S.K. Epperson ‘Green Lake’ Review
I’m cognizant of the fact that I haven’t reviewed a novel positively in quite some time. Truly, I’m not a negative person, though if you’ve read my posts on HNR you could rightly accuse me of having a rather bleak outlook on life.
My strategy for reviewing novels here is as follows: I search for small press or self-published authors with good review stats and hope for the best. I’d rather not chuck yet another glowing assessment of, say, Stephen King’s work into the fray. We all know who the good ones are.
Imagine my pain, then, when I finished Green Lake by S.K. Epperson. She isn’t a small time writer, nor is she a big name, though her work has been published by outfits like St. Martin’s Press and Dutton. I expected better. My mistake.
Ostensibly a horror novel but also pushed as a thriller, Green Lake is neither. Though it popped up on Amazon when I entered ‘horror’ into the search field, there’s nothing scary about it, unless you have a fear of awful dialogue.
Madeleine, our protagonist, is a bit of a douchebag. But Epperson doesn’t let us gather this information naturally from the character, choosing instead to have others bluntly point it out, like in this clunker from Madeleine’s sister: “Someone needed to tell you just how hard you are on people. You love invincibility, but no one is invincible, Madeleine, no one.”
Similarly, while Madeleine is chasing Eris – our heroic rent-a-cop – she can’t help but see through his harsh, stoic shell. She can tell he’s a good man. And thus, she tells him: “I think you’re a good man.”
There’s no chemistry between these two – though they do end up fucking, because of course – but Epperson tries to liven things up with a bit of racial tension. Eris is Native-American and has his problems with the white man. Madeleine is an anthropologist specializing in Native-American history, but she has her issues as well, seeing as how she once got gang raped with hot peppers by a couple of Sioux teenagers.
Allow me to diverge for a moment: Rape is never funny.
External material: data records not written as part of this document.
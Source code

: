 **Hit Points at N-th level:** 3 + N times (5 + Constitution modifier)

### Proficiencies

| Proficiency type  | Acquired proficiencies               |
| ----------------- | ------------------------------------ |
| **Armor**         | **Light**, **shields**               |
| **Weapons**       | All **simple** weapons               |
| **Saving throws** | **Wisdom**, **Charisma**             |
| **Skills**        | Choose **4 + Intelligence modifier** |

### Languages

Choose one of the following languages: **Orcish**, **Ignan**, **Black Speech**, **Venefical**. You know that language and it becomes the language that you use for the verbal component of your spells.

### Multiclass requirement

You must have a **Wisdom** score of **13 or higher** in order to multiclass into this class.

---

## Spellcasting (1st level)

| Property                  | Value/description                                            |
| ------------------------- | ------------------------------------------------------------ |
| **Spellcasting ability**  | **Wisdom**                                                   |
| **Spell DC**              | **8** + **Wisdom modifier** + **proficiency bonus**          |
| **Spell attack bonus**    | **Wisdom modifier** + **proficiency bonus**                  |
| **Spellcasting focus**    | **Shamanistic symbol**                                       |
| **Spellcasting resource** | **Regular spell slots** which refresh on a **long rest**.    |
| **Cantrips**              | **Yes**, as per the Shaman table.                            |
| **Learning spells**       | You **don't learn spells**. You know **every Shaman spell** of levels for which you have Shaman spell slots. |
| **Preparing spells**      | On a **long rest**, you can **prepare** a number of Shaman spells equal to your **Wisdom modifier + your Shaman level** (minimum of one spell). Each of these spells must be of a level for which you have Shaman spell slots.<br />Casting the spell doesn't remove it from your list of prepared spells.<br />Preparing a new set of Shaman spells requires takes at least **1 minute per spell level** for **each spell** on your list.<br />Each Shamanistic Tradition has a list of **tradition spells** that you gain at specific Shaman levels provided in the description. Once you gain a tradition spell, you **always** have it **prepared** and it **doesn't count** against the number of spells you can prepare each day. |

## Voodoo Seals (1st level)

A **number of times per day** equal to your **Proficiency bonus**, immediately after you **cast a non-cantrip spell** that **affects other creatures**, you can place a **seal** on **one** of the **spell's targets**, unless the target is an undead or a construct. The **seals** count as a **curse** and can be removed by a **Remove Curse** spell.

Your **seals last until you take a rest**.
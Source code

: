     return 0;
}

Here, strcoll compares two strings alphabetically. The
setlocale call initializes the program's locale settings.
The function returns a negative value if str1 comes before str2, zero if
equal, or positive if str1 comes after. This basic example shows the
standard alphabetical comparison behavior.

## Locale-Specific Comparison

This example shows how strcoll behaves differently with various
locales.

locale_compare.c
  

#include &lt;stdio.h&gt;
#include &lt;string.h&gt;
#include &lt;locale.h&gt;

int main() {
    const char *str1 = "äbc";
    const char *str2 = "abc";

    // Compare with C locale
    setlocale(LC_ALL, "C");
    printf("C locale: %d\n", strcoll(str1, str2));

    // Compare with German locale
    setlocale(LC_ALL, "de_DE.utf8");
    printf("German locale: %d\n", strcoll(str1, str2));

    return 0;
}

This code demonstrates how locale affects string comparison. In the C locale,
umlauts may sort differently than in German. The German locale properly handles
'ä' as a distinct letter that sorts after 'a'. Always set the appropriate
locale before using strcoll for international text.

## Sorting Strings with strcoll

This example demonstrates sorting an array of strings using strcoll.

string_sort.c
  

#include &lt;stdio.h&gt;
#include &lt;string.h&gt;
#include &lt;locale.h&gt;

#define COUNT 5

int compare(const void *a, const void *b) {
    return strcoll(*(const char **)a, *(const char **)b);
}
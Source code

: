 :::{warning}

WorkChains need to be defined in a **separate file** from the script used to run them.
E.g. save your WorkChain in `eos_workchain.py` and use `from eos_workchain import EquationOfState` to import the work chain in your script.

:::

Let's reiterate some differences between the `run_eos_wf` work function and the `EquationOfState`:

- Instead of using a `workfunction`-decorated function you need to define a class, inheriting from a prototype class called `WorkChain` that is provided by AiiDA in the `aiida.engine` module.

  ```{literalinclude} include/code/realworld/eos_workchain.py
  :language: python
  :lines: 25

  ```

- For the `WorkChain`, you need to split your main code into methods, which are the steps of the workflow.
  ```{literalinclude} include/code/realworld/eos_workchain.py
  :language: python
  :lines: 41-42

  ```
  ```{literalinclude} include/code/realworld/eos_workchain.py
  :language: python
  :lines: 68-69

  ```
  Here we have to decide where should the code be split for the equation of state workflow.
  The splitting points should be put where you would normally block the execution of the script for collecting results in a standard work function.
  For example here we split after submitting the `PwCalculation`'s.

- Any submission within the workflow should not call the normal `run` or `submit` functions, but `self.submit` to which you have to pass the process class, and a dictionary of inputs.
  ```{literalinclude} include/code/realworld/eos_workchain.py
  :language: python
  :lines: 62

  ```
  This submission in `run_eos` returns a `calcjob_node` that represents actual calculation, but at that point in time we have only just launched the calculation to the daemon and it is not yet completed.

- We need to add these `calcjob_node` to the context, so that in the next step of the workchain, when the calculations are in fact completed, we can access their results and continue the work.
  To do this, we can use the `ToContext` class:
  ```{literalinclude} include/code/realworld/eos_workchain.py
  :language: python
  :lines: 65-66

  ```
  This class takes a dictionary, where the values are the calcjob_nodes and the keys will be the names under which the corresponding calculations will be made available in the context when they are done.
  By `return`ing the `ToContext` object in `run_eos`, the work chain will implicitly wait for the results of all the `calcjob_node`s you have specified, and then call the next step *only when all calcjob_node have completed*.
Unless it’s done to a fictional character with hot peppers in a bad novel.
I could go on about authors jamming rape scenes into their work for cheap emotional points – and thus trivializing an act of unspeakable evil and violence – but we’ll save that one for another time.
I stated earlier that Epperson also markets this as a thriller. It is not. A proper thriller requires momentum. Green Lake has none. The bulk of the first half is spent with Madeleine and Eris ruminating on how the other is an unlikable dick (though, I repeat, they still fuck for some reason), with a dead child thrown in there somewhere, with all the emotional punch of Homer Simpson’s left jab.